━━ DATA RECORDS ━━
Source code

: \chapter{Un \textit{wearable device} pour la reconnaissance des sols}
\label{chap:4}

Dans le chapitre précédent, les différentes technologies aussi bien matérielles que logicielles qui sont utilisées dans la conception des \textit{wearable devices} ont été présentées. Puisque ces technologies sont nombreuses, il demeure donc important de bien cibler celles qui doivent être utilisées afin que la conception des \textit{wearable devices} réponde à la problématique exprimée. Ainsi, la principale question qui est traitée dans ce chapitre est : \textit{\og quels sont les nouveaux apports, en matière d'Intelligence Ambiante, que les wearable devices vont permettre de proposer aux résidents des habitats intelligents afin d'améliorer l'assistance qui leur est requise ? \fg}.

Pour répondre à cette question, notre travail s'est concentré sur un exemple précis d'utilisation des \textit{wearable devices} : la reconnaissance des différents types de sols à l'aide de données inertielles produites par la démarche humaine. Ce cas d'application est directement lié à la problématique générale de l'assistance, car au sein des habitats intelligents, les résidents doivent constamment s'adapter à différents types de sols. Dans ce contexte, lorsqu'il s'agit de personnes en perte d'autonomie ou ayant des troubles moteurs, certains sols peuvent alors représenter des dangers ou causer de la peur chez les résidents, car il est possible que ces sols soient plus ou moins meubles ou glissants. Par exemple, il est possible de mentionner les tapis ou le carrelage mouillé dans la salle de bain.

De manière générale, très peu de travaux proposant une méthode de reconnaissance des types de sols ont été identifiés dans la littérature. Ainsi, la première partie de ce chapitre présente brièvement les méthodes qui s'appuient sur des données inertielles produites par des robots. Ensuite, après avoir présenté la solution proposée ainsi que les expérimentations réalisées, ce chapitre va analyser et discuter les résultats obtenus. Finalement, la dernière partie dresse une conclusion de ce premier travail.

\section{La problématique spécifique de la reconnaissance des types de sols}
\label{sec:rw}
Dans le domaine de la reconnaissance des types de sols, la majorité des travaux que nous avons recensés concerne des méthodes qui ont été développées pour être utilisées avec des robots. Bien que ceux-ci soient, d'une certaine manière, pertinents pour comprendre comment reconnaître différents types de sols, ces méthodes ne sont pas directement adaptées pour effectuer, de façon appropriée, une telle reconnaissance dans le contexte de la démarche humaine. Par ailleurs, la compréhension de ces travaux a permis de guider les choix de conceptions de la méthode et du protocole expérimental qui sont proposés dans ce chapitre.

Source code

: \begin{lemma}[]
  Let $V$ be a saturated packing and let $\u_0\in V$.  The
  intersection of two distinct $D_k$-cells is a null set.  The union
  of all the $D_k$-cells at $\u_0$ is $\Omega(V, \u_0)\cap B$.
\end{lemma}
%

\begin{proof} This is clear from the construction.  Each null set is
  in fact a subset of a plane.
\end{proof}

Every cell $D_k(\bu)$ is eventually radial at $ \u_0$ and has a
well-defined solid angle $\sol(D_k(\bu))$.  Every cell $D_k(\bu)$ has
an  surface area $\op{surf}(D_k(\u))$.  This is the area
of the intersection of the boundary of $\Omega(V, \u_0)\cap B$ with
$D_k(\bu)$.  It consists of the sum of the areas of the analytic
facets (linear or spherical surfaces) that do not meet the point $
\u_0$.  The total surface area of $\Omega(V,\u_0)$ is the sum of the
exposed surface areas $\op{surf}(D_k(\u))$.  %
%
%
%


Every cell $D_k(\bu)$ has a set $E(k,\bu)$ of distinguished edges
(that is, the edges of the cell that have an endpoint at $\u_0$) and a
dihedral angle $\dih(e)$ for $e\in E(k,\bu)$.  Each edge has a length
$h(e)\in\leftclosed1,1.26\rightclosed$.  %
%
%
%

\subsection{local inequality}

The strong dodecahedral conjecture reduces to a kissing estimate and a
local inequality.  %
━━━
• PROBLEM: The records above should be restated word for word in their entirety.

• ANSWER:
Source code

: \chapter{Un \textit{wearable device} pour la reconnaissance des sols}
\label{chap:4}

Dans le chapitre précédent, les différentes technologies aussi bien matérielles que logicielles qui sont utilisées dans la conception des \textit{wearable devices} ont été présentées. Puisque ces technologies sont nombreuses, il demeure donc important de bien cibler celles qui doivent être utilisées afin que la conception des \textit{wearable devices} réponde à la problématique exprimée. Ainsi, la principale question qui est traitée dans ce chapitre est : \textit{\og quels sont les nouveaux apports, en matière d'Intelligence Ambiante, que les wearable devices vont permettre de proposer aux résidents des habitats intelligents afin d'améliorer l'assistance qui leur est requise ? \fg}.

Pour répondre à cette question, notre travail s'est concentré sur un exemple précis d'utilisation des \textit{wearable devices} : la reconnaissance des différents types de sols à l'aide de données inertielles produites par la démarche humaine. Ce cas d'application est directement lié à la problématique générale de l'assistance, car au sein des habitats intelligents, les résidents doivent constamment s'adapter à différents types de sols. Dans ce contexte, lorsqu'il s'agit de personnes en perte d'autonomie ou ayant des troubles moteurs, certains sols peuvent alors représenter des dangers ou causer de la peur chez les résidents, car il est possible que ces sols soient plus ou moins meubles ou glissants. Par exemple, il est possible de mentionner les tapis ou le carrelage mouillé dans la salle de bain.

De manière générale, très peu de travaux proposant une méthode de reconnaissance des types de sols ont été identifiés dans la littérature. Ainsi, la première partie de ce chapitre présente brièvement les méthodes qui s'appuient sur des données inertielles produites par des robots. Ensuite, après avoir présenté la solution proposée ainsi que les expérimentations réalisées, ce chapitre va analyser et discuter les résultats obtenus. Finalement, la dernière partie dresse une conclusion de ce premier travail.

\section{La problématique spécifique de la reconnaissance des types de sols}
\label{sec:rw}
Dans le domaine de la reconnaissance des types de sols, la majorité des travaux que nous avons recensés concerne des méthodes qui ont été développées pour être utilisées avec des robots. Bien que ceux-ci soient, d'une certaine manière, pertinents pour comprendre comment reconnaître différents types de sols, ces méthodes ne sont pas directement adaptées pour effectuer, de façon appropriée, une telle reconnaissance dans le contexte de la démarche humaine. Par ailleurs, la compréhension de ces travaux a permis de guider les choix de conceptions de la méthode et du protocole expérimental qui sont proposés dans ce chapitre.

Source code

: \begin{lemma}[]
  Let $V$ be a saturated packing and let $\u_0\in V$.  The
  intersection of two distinct $D_k$-cells is a null set.  The union
  of all the $D_k$-cells at $\u_0$ is $\Omega(V, \u_0)\cap B$.
\end{lemma}
%

\begin{proof} This is clear from the construction.  Each null set is
  in fact a subset of a plane.
\end{proof}

Every cell $D_k(\bu)$ is eventually radial at $ \u_0$ and has a
well-defined solid angle $\sol(D_k(\bu))$.  Every cell $D_k(\bu)$ has
an  surface area $\op{surf}(D_k(\u))$.  This is the area
of the intersection of the boundary of $\Omega(V, \u_0)\cap B$ with
$D_k(\bu)$.  It consists of the sum of the areas of the analytic
facets (linear or spherical surfaces) that do not meet the point $
\u_0$.  The total surface area of $\Omega(V,\u_0)$ is the sum of the
exposed surface areas $\op{surf}(D_k(\u))$.  %
%
%
%


Every cell $D_k(\bu)$ has a set $E(k,\bu)$ of distinguished edges
(that is, the edges of the cell that have an endpoint at $\u_0$) and a
dihedral angle $\dih(e)$ for $e\in E(k,\bu)$.  Each edge has a length
$h(e)\in\leftclosed1,1.26\rightclosed$.  %
%
%
%

\subsection{local inequality}

The strong dodecahedral conjecture reduces to a kissing estimate and a
local inequality.  %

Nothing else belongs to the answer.